Louis ARAGON, Le monde réel (34-51).

Engagement de gauche en général:

Jean-Paul SARTRE, Les chemins de la liberté (45-51), Les mains sales (théâtre)(48)
Albert CAMUS, La Peste (47), L’homme révolté (essai)(51).

Engagement national qui deviendra le gaullisme après la guerre:

André MALRAUX, La condition humaine (33), L’espoir (37).

Engagement de droite:

Pierre DRIEU LA ROCHELLE, Notes pour comprendre le siècle (essais)(41)
Robert BRASILLACH, Notre avant-guerre (essais)(41).

L’extrême droite fasciste:

Louis-Ferdinand CELINE, Bagatelles pour un massacre (idées)(37).

La littérature engagée veut changer le monde. Elle veut être socialement utile. Les écrivains ne s’occupent pas tellement d’un renouvellement des formes littéraires: ils veulent en premier lieu faire passer un message. Les genres dominants sont dès lors le pamphlet, le roman à thèse et le théâtre politique. Malgré cet « utilitarisme », certaines oeuvres sont d’une exceptionnelle qualité littéraire.
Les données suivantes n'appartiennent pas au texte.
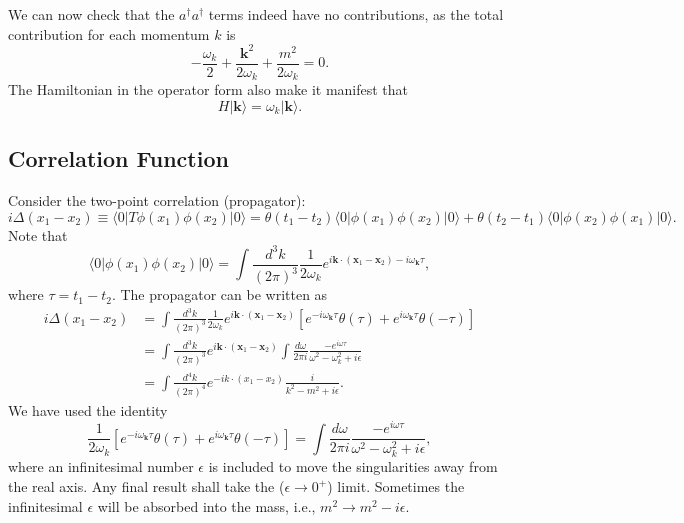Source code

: \documentclass[aps,prb,superscriptaddress,nofootinbib]{revtex4}
\begin{document}
We can now check that the $a^\dagger a^\dagger$ terms indeed have no contributions, as the total contribution for each momentum $k$ is
\begin{equation}
	-\frac{\omega_k}{2} + \frac{\bm k^2}{2\omega_k} + \frac{m^2}{2\omega_k} = 0.
\end{equation}
The Hamiltonian in the operator form also make it manifest that
\begin{equation}
	H |\bm k\rangle = \omega_k |\bm k\rangle.
\end{equation}


\subsection{Correlation Function}
Consider the two-point correlation (propagator):
\begin{equation}
	i\Delta(x_1-x_2) \equiv \langle 0|T \phi(x_1) \phi(x_2) |0\rangle 
	= \theta(t_1-t_2) \langle 0|\phi(x_1) \phi(x_2) |0\rangle 
	+ \theta(t_2-t_1) \langle 0|\phi(x_2) \phi(x_1) |0\rangle.
\end{equation}
Note that
\begin{equation}
	\langle 0|\phi(x_1) \phi(x_2) |0\rangle
	= \int\frac{d^{3} k}{(2\pi)^{3}}\frac{1}{2\omega_k} e^{i\bm k\cdot (\bm x_1-\bm x_2)-i\omega_{\bm k}\tau},
\end{equation}
where $\tau =t_1-t_2$.
The propagator can be written as
\begin{equation}
\begin{aligned}
	i\Delta(x_1-x_2) 
	&= \int\frac{d^{3} k}{(2\pi)^{3}}\frac{1}{2\omega_k} e^{i\bm k\cdot (\bm x_1-\bm x_2)}\left[e^{-i\omega_{\bm k}\tau}\theta(\tau)+e^{i\omega_{\bm k}\tau}\theta(-\tau)\right] \\
	&= \int\frac{d^{3} k}{(2\pi)^{3}} e^{i\bm k\cdot (\bm x_1-\bm x_2)}\int \frac{d\omega}{2\pi i}\frac{-e^{i\omega\tau}}{\omega^2-\omega_k^2+i\epsilon} \\
	&= \int\frac{d^{4} k}{(2\pi)^{4}} e^{-i k\cdot (x_1-x_2)}\frac{i}{k^2-m^2+i\epsilon}.
\end{aligned}
\end{equation}
We have used the identity
\begin{equation*}
	\frac{1}{2\omega_k} \left[e^{-i\omega_{\bm k}\tau}\theta(\tau)+e^{i\omega_{\bm k}\tau}\theta(-\tau)\right] 
	= \int \frac{d\omega}{2\pi i} \frac{-e^{i\omega\tau}}{\omega^2-\omega_k^2+i\epsilon},
\end{equation*}
where an infinitesimal number $\epsilon$ is included to move the singularities away from the real axis.
Any final result shall take the ($\epsilon \rightarrow 0^+$) limit.
Sometimes the infinitesimal $\epsilon$ will be absorbed into the mass, i.e., $m^2 \rightarrow m^2-i\epsilon$.
\end{document}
2.4. L’essor de la culture de masse (1918-…).

(Par culture de masse, il faut entendre une culture produite en masse et consommée par les masses, et non créée par elles, et qui ne vise d’aucune façon leur émancipation éthique ou politique.)

Les masses accèdent à la culture, non pas par l’Ecole, mais par les média nouveaux, et surtout par le cinéma (acteurs comme FERNANDEL et Jean GABIN) et la radio (chansons d’Edith PIAF, de Maurice CHEVALIER et Tino ROSSI). Les classes moyennes et la petite bourgeoisie sont les amateurs assidus du théâtre de boulevard de Sacha GUITRY et de

Marcel PAGNOL, Marius / Fanny / César (28-31), Topaze (28).

On lit en masse des bandes dessinées avec des héros importés (Tarzan, Superman) ou « francophones » (Tintin).